● **Task goal**:
Go through the data line by line. Copy each one holding the string "that".

==== Provided data ====

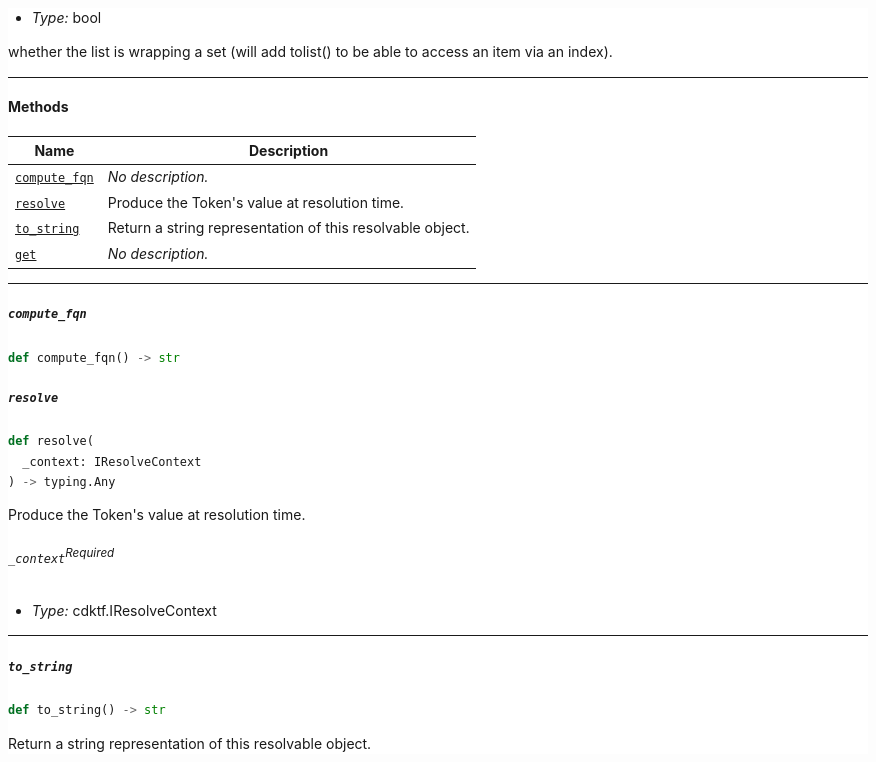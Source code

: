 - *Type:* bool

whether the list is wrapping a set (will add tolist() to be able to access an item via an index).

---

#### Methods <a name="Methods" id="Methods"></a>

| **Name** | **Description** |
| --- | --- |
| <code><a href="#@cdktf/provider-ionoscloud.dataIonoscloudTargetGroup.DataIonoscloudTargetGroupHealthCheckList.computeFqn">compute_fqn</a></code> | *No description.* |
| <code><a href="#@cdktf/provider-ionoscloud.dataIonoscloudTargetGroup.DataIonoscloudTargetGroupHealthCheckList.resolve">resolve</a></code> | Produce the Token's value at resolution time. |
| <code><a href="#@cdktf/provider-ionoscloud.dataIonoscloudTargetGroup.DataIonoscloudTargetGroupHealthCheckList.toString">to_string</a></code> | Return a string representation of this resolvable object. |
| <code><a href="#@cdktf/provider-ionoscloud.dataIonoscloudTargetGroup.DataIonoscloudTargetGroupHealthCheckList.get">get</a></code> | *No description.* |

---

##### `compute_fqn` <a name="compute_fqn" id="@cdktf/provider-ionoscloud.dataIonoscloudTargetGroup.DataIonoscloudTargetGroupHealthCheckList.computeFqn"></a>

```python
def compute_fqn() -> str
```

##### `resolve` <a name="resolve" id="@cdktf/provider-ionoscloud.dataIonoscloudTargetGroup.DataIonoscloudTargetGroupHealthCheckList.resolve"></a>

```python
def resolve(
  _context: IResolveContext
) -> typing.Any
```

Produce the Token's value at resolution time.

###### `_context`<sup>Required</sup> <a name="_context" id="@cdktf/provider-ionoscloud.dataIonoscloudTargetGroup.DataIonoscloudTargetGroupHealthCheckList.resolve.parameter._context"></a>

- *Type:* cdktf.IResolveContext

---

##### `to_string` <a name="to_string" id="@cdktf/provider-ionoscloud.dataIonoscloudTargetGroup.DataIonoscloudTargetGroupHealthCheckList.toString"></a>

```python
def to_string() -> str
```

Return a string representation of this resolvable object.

====
==== Provided data ====

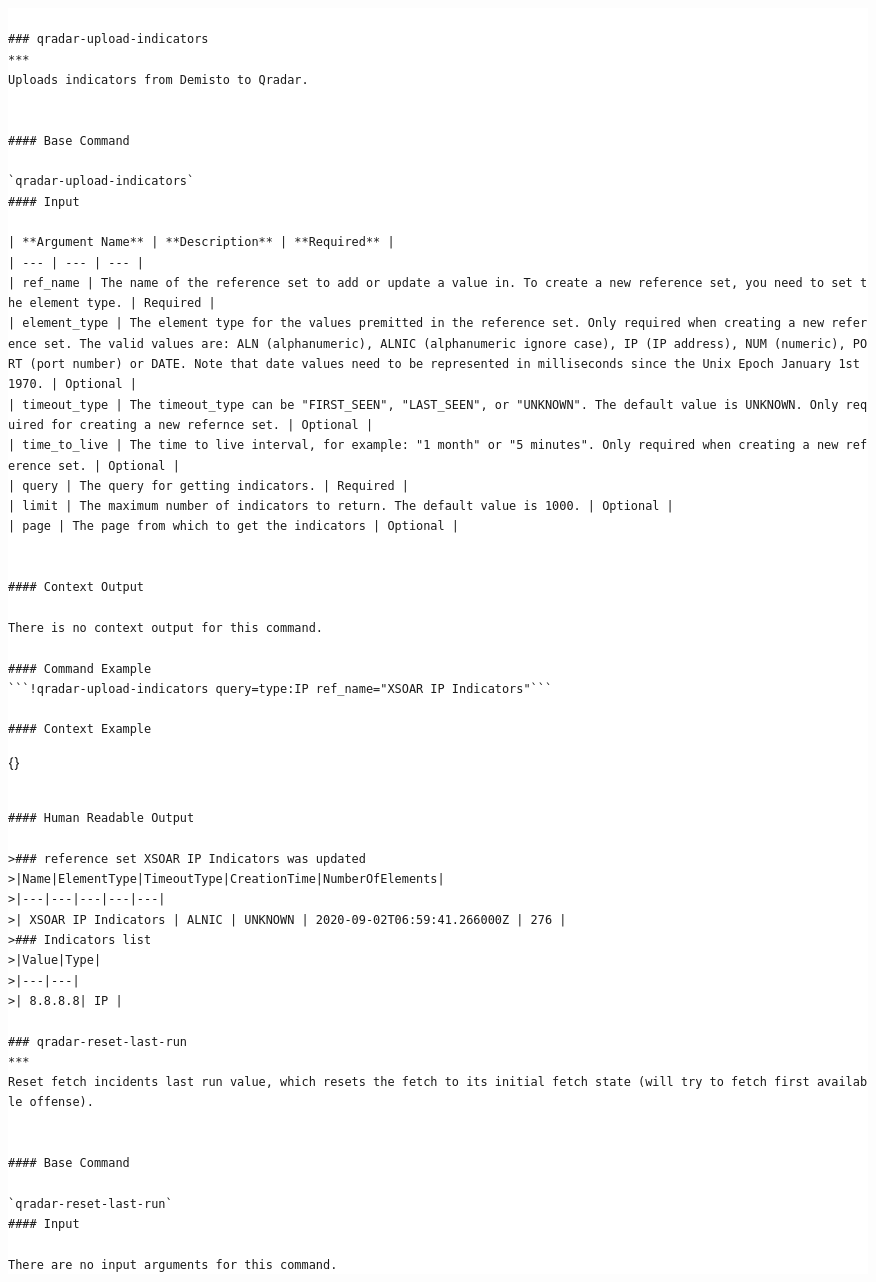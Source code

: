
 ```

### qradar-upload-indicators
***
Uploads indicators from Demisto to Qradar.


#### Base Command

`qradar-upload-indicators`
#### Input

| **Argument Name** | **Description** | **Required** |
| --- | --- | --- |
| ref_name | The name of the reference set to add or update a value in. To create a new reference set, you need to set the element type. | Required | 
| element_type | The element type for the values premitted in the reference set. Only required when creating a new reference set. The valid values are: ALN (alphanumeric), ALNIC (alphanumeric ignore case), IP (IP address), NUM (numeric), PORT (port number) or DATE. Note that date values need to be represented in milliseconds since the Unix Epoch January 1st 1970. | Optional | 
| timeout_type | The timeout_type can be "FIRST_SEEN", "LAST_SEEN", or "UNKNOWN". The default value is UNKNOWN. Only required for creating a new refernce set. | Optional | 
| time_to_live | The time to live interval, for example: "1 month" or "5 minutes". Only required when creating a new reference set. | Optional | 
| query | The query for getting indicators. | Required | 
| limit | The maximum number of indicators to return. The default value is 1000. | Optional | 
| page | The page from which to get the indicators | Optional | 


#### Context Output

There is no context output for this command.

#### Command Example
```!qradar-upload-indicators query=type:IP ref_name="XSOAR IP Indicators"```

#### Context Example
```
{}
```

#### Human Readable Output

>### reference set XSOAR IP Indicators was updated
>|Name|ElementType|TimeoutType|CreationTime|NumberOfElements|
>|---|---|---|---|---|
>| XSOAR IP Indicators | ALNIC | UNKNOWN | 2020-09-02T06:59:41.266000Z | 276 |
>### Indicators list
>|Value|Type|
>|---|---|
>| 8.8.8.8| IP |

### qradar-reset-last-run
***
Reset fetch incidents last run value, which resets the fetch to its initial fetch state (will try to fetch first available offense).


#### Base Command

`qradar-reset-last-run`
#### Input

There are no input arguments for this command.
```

====
==== Provided data ====

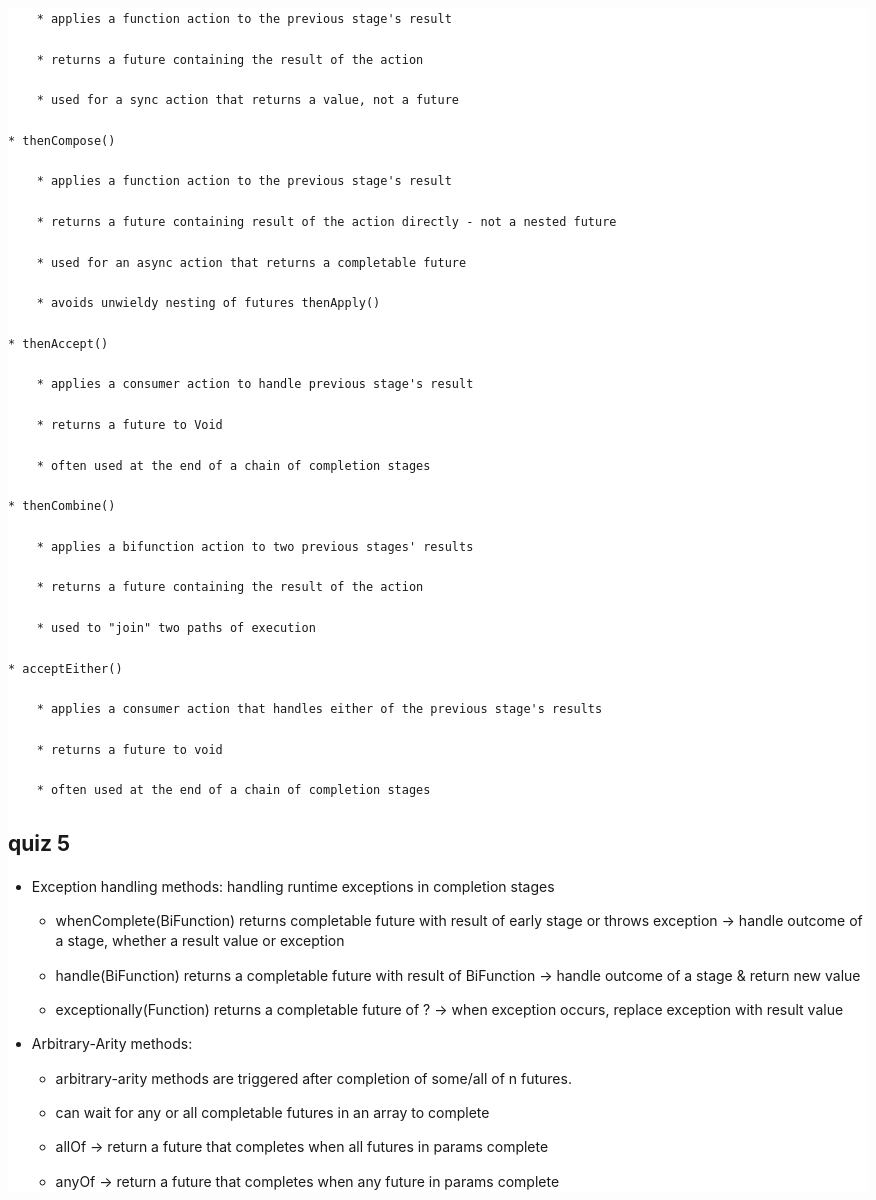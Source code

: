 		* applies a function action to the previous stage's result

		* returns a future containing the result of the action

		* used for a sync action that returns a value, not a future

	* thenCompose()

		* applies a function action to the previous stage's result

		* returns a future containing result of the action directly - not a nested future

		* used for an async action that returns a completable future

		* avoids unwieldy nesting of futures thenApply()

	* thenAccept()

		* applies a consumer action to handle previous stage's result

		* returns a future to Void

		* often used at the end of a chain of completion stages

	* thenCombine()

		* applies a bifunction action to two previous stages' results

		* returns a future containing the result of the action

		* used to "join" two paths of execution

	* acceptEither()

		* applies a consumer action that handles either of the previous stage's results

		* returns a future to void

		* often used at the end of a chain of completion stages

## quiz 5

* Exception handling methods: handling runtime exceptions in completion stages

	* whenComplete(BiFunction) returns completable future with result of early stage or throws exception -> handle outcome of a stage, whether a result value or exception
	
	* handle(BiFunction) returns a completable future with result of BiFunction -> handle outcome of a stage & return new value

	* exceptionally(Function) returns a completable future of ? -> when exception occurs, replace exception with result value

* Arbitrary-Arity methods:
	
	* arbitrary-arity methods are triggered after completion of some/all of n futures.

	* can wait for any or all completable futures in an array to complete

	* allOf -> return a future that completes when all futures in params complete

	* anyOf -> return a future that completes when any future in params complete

====

● **Your solution**:
| element_type | The element type for the values premitted in the reference set. Only required when creating a new reference set. The valid values are: ALN (alphanumeric), ALNIC (alphanumeric ignore case), IP (IP address), NUM (numeric), PORT (port number) or DATE. Note that date values need to be represented in milliseconds since the Unix Epoch January 1st 1970. | Optional | 
		* used for a sync action that returns a value, not a future
		* used for an async action that returns a completable future
		* applies a consumer action that handles either of the previous stage's results
	* allOf -> return a future that completes when all futures in params complete
	* anyOf -> return a future that completes when any future in params complete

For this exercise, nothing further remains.